Problem details:
Every entry must be set down exactly in the answer; no pictures should appear.

▶

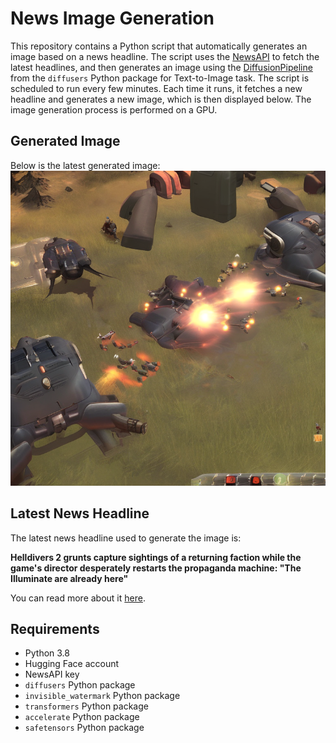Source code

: # News Image Generation
This repository contains a Python script that automatically generates an image based on a news headline. The script uses the [NewsAPI](https://newsapi.org/) to fetch the latest headlines, and then generates an image using the [DiffusionPipeline](https://github.com/huggingface/diffusers) from the `diffusers` Python package for Text-to-Image task.
The script is scheduled to run every few minutes. Each time it runs, it fetches a new headline and generates a new image, which is then displayed below. The image generation process is performed on a GPU.

## Generated Image
Below is the latest generated image:
![Generated Image](image.png)

## Latest News Headline
The latest news headline used to generate the image is:

**Helldivers 2 grunts capture sightings of a returning faction while the game's director desperately restarts the propaganda machine: "The Illuminate are already here"**

You can read more about it [here](https://www.gamesradar.com/helldivers-2-grunts-capture-sightings-of-a-returning-faction-while-the-games-director-desperately-restarts-the-propaganda-machine-the-illuminate-are-already-here/).

## Requirements
- Python 3.8
- Hugging Face account
- NewsAPI key
- `diffusers` Python package
- `invisible_watermark` Python package
- `transformers` Python package
- `accelerate` Python package
- `safetensors` Python package

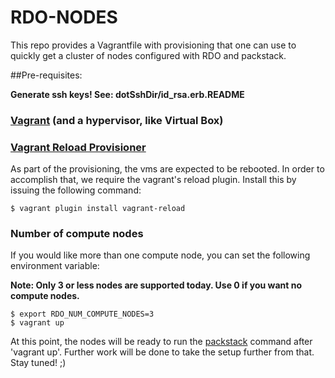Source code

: # RDO-NODES

This repo provides a Vagrantfile with provisioning that one can use to quickly
get a cluster of nodes configured with RDO and packstack.

##Pre-requisites:

**Generate ssh keys! See: dotSshDir/id_rsa.erb.README**

### [Vagrant][0] (and a hypervisor, like Virtual Box)

### [Vagrant Reload Provisioner][1]

As part of the provisioning, the vms are expected to be rebooted. In order to accomplish that,
we require the vagrant's reload plugin. Install this by issuing the following command:

    $ vagrant plugin install vagrant-reload

### Number of compute nodes

If you would like more than one compute node, you can set the following environment variable:

**Note: Only 3 or less nodes are supported today. Use 0 if you want no compute nodes.**

    $ export RDO_NUM_COMPUTE_NODES=3
    $ vagrant up

At this point, the nodes will be ready to run the [packstack][2] command after 'vagrant up'.
Further work will be done to take the setup further from that. Stay tuned! ;)

[0]: https://www.vagrantup.com/ "Vagrant"
[1]: https://github.com/aidanns/vagrant-reload "Vagrant Reload"
[2]: https://openstack.redhat.com/Quickstart "Packstack"
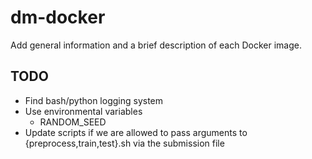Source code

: # dm-docker
Add general information and a brief description of each Docker image.

## TODO
- Find bash/python logging system
- Use environmental variables
	- RANDOM_SEED
- Update scripts if we are allowed to pass arguments to {preprocess,train,test}.sh via the submission file
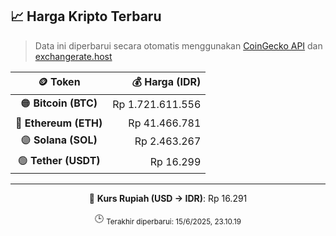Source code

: 

<!-- HARGA_KRIPTO -->
## 📈 Harga Kripto Terbaru

> Data ini diperbarui secara otomatis menggunakan [CoinGecko API](https://www.coingecko.com/) dan [exchangerate.host](https://exchangerate.host/)

<div align="center">

| 🪙 Token | 💰 Harga (IDR) |
|:------:|---------------:|
| 🟠 **Bitcoin (BTC)**   | Rp 1.721.611.556 |
| 🔵 **Ethereum (ETH)**  | Rp 41.466.781 |
| 🟣 **Solana (SOL)**    | Rp 2.463.267 |
| 🟢 **Tether (USDT)**   | Rp 16.299 |

---

💱 **Kurs Rupiah (USD → IDR)**: Rp 16.291

🕒 <sub>Terakhir diperbarui: 15/6/2025, 23.10.19</sub>

</div>
<!-- /HARGA_KRIPTO -->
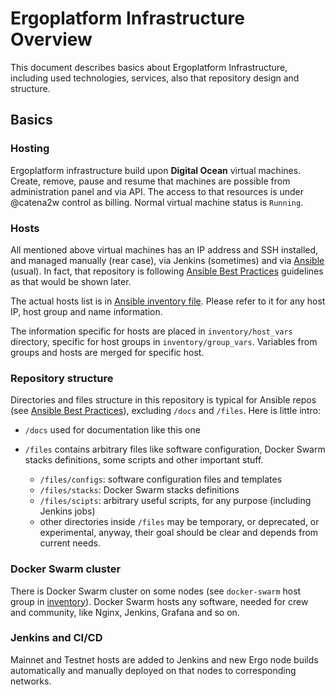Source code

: Ergoplatform Infrastructure Overview
====================================

This document describes basics about Ergoplatform Infrastructure, including used technologies, services, also that repository design and structure.


## Basics

### Hosting

Ergoplatform infrastructure build upon **Digital Ocean** virtual machines. Create, remove, pause and resume that machines are possible from administration panel and via API. The access to that resources is under @catena2w control as billing. Normal virtual machine status is `Running`.


### Hosts

All mentioned above virtual machines has an IP address and SSH installed, and managed manually (rear case), via Jenkins (sometimes) and via [Ansible](https://docs.ansible.com/ansible/latest/index.html) (usual). In fact, that repository is following [Ansible Best Practices](https://docs.ansible.com/ansible/latest/user_guide/playbooks_best_practices.html) guidelines as that would be shown later.

The actual hosts list is in [Ansible inventory file](../inventory/hosts). Please refer to it for any host IP, host group and name information.

The information specific for hosts are placed in `inventory/host_vars` directory, specific for host groups in `inventory/group_vars`. Variables from groups and hosts are merged for specific host.


### Repository structure

Directories and files structure in this repository is typical for Ansible repos (see [Ansible Best Practices](https://docs.ansible.com/ansible/latest/user_guide/playbooks_best_practices.html)), excluding `/docs` and `/files`. Here is little intro:

- `/docs` used for documentation like this one

- `/files` contains arbitrary files like software configuration, Docker Swarm stacks definitions, some scripts and other important stuff.

    - `/files/configs`: software configuration files and templates
    - `/files/stacks`: Docker Swarm stacks definitions
    - `/files/scipts`: arbitrary useful scripts, for any purpose (including Jenkins jobs)
    - other directories inside `/files` may be temporary, or deprecated, or experimental, anyway, their goal should be clear and depends from current needs.


### Docker Swarm cluster

There is Docker Swarm cluster on some nodes (see `docker-swarm` host group in [inventory](../inventory/hosts)). Docker Swarm hosts any software, needed for crew and community, like Nginx, Jenkins, Grafana and so on.



### Jenkins and CI/CD

Mainnet and Testnet hosts are added to Jenkins and new Ergo node builds automatically and manually deployed on that nodes to corresponding networks.
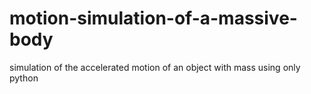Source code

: # motion-simulation-of-a-massive-body
simulation of the accelerated motion of an object with mass using only python
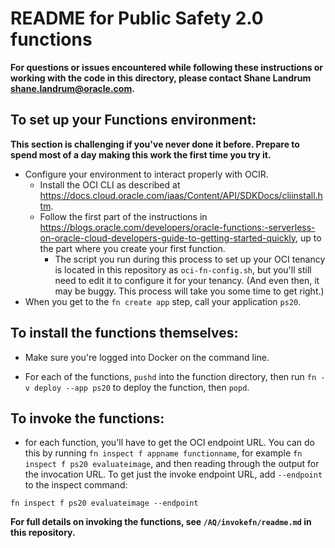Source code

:# README for Public Safety 2.0 functions

**For questions or issues encountered while following these instructions or working with the code in this directory, please contact Shane Landrum <shane.landrum@oracle.com>.**

## To set up your Functions environment:

**This section is challenging if you've never done it before. Prepare to spend most of a day making this work the first time you try it.**

* Configure your environment to interact properly with OCIR.
  * Install the OCI CLI as described at <https://docs.cloud.oracle.com/iaas/Content/API/SDKDocs/cliinstall.htm>.
  * Follow the first part of the instructions in <https://blogs.oracle.com/developers/oracle-functions:-serverless-on-oracle-cloud-developers-guide-to-getting-started-quickly>, up to the part where you create your first function.
    * The script you run during this process to set up your OCI tenancy is located in this repository as `oci-fn-config.sh`, but you'll still need to edit it to configure it for your tenancy. (And even then, it may be buggy. This process will take you some time to get right.)
* When you get to the `fn create app` step, call your application `ps20`.

## To install the functions themselves:

* Make sure you're logged into Docker on the command line.

* For each of the functions, `pushd` into the function directory, then run `fn -v deploy --app ps20` to deploy the function, then `popd`.


## To invoke the functions:

* for each function, you'll have to get the OCI endpoint URL. You can do this by running `fn inspect f appname functionname`, for example `fn inspect f ps20 evaluateimage`, and then reading through the output for the invocation URL. To get just the invoke endpoint URL, add `--endpoint` to the inspect command:

`fn inspect f ps20 evaluateimage --endpoint`

**For full details on invoking the functions, see `/AQ/invokefn/readme.md` in this repository.**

◀

Exercise output:
Source code

: # News Image Generation
This repository contains a Python script that automatically generates an image based on a news headline. The script uses the [NewsAPI](https://newsapi.org/) to fetch the latest headlines, and then generates an image using the [DiffusionPipeline](https://github.com/huggingface/diffusers) from the `diffusers` Python package for Text-to-Image task.
The script is scheduled to run every few minutes. Each time it runs, it fetches a new headline and generates a new image, which is then displayed below. The image generation process is performed on a GPU.

## Generated Image
Below is the latest generated image:
![Generated Image](image.png)

## Latest News Headline
The latest news headline used to generate the image is:

**Helldivers 2 grunts capture sightings of a returning faction while the game's director desperately restarts the propaganda machine: "The Illuminate are already here"**

You can read more about it [here](https://www.gamesradar.com/helldivers-2-grunts-capture-sightings-of-a-returning-faction-while-the-games-director-desperately-restarts-the-propaganda-machine-the-illuminate-are-already-here/).

## Requirements
- Python 3.8
- Hugging Face account
- NewsAPI key
- `diffusers` Python package
- `invisible_watermark` Python package
- `transformers` Python package
- `accelerate` Python package
- `safetensors` Python package

Source code

: # RDO-NODES

This repo provides a Vagrantfile with provisioning that one can use to quickly
get a cluster of nodes configured with RDO and packstack.

##Pre-requisites:

**Generate ssh keys! See: dotSshDir/id_rsa.erb.README**

### [Vagrant][0] (and a hypervisor, like Virtual Box)

### [Vagrant Reload Provisioner][1]

As part of the provisioning, the vms are expected to be rebooted. In order to accomplish that,
we require the vagrant's reload plugin. Install this by issuing the following command:

    $ vagrant plugin install vagrant-reload

### Number of compute nodes

If you would like more than one compute node, you can set the following environment variable:

**Note: Only 3 or less nodes are supported today. Use 0 if you want no compute nodes.**

    $ export RDO_NUM_COMPUTE_NODES=3
    $ vagrant up

At this point, the nodes will be ready to run the [packstack][2] command after 'vagrant up'.
Further work will be done to take the setup further from that. Stay tuned! ;)

[0]: https://www.vagrantup.com/ "Vagrant"
[1]: https://github.com/aidanns/vagrant-reload "Vagrant Reload"
[2]: https://openstack.redhat.com/Quickstart "Packstack"
Source code

: # dm-docker
Add general information and a brief description of each Docker image.

## TODO
- Find bash/python logging system
- Use environmental variables
	- RANDOM_SEED
- Update scripts if we are allowed to pass arguments to {preprocess,train,test}.sh via the submission file
Source code

: 

<!-- HARGA_KRIPTO -->
## 📈 Harga Kripto Terbaru

> Data ini diperbarui secara otomatis menggunakan [CoinGecko API](https://www.coingecko.com/) dan [exchangerate.host](https://exchangerate.host/)

<div align="center">

| 🪙 Token | 💰 Harga (IDR) |
|:------:|---------------:|
| 🟠 **Bitcoin (BTC)**   | Rp 1.721.611.556 |
| 🔵 **Ethereum (ETH)**  | Rp 41.466.781 |
| 🟣 **Solana (SOL)**    | Rp 2.463.267 |
| 🟢 **Tether (USDT)**   | Rp 16.299 |

---

💱 **Kurs Rupiah (USD → IDR)**: Rp 16.291

🕒 <sub>Terakhir diperbarui: 15/6/2025, 23.10.19</sub>

</div>
<!-- /HARGA_KRIPTO -->
Source code

: Ergoplatform Infrastructure Overview
====================================

This document describes basics about Ergoplatform Infrastructure, including used technologies, services, also that repository design and structure.


## Basics

### Hosting

Ergoplatform infrastructure build upon **Digital Ocean** virtual machines. Create, remove, pause and resume that machines are possible from administration panel and via API. The access to that resources is under @catena2w control as billing. Normal virtual machine status is `Running`.


### Hosts

All mentioned above virtual machines has an IP address and SSH installed, and managed manually (rear case), via Jenkins (sometimes) and via [Ansible](https://docs.ansible.com/ansible/latest/index.html) (usual). In fact, that repository is following [Ansible Best Practices](https://docs.ansible.com/ansible/latest/user_guide/playbooks_best_practices.html) guidelines as that would be shown later.

The actual hosts list is in [Ansible inventory file](../inventory/hosts). Please refer to it for any host IP, host group and name information.

The information specific for hosts are placed in `inventory/host_vars` directory, specific for host groups in `inventory/group_vars`. Variables from groups and hosts are merged for specific host.


### Repository structure

Directories and files structure in this repository is typical for Ansible repos (see [Ansible Best Practices](https://docs.ansible.com/ansible/latest/user_guide/playbooks_best_practices.html)), excluding `/docs` and `/files`. Here is little intro:

- `/docs` used for documentation like this one

- `/files` contains arbitrary files like software configuration, Docker Swarm stacks definitions, some scripts and other important stuff.

    - `/files/configs`: software configuration files and templates
    - `/files/stacks`: Docker Swarm stacks definitions
    - `/files/scipts`: arbitrary useful scripts, for any purpose (including Jenkins jobs)
    - other directories inside `/files` may be temporary, or deprecated, or experimental, anyway, their goal should be clear and depends from current needs.


### Docker Swarm cluster

There is Docker Swarm cluster on some nodes (see `docker-swarm` host group in [inventory](../inventory/hosts)). Docker Swarm hosts any software, needed for crew and community, like Nginx, Jenkins, Grafana and so on.



### Jenkins and CI/CD

Mainnet and Testnet hosts are added to Jenkins and new Ergo node builds automatically and manually deployed on that nodes to corresponding networks.
Source code

: # motion-simulation-of-a-massive-body
simulation of the accelerated motion of an object with mass using only python
Source code

:# README for Public Safety 2.0 functions

**For questions or issues encountered while following these instructions or working with the code in this directory, please contact Shane Landrum <shane.landrum@oracle.com>.**

## To set up your Functions environment:

**This section is challenging if you've never done it before. Prepare to spend most of a day making this work the first time you try it.**

* Configure your environment to interact properly with OCIR.
  * Install the OCI CLI as described at <https://docs.cloud.oracle.com/iaas/Content/API/SDKDocs/cliinstall.htm>.
  * Follow the first part of the instructions in <https://blogs.oracle.com/developers/oracle-functions:-serverless-on-oracle-cloud-developers-guide-to-getting-started-quickly>, up to the part where you create your first function.
    * The script you run during this process to set up your OCI tenancy is located in this repository as `oci-fn-config.sh`, but you'll still need to edit it to configure it for your tenancy. (And even then, it may be buggy. This process will take you some time to get right.)
* When you get to the `fn create app` step, call your application `ps20`.

## To install the functions themselves:

* Make sure you're logged into Docker on the command line.

* For each of the functions, `pushd` into the function directory, then run `fn -v deploy --app ps20` to deploy the function, then `popd`.


## To invoke the functions:

* for each function, you'll have to get the OCI endpoint URL. You can do this by running `fn inspect f appname functionname`, for example `fn inspect f ps20 evaluateimage`, and then reading through the output for the invocation URL. To get just the invoke endpoint URL, add `--endpoint` to the inspect command:

`fn inspect f ps20 evaluateimage --endpoint`

**For full details on invoking the functions, see `/AQ/invokefn/readme.md` in this repository.**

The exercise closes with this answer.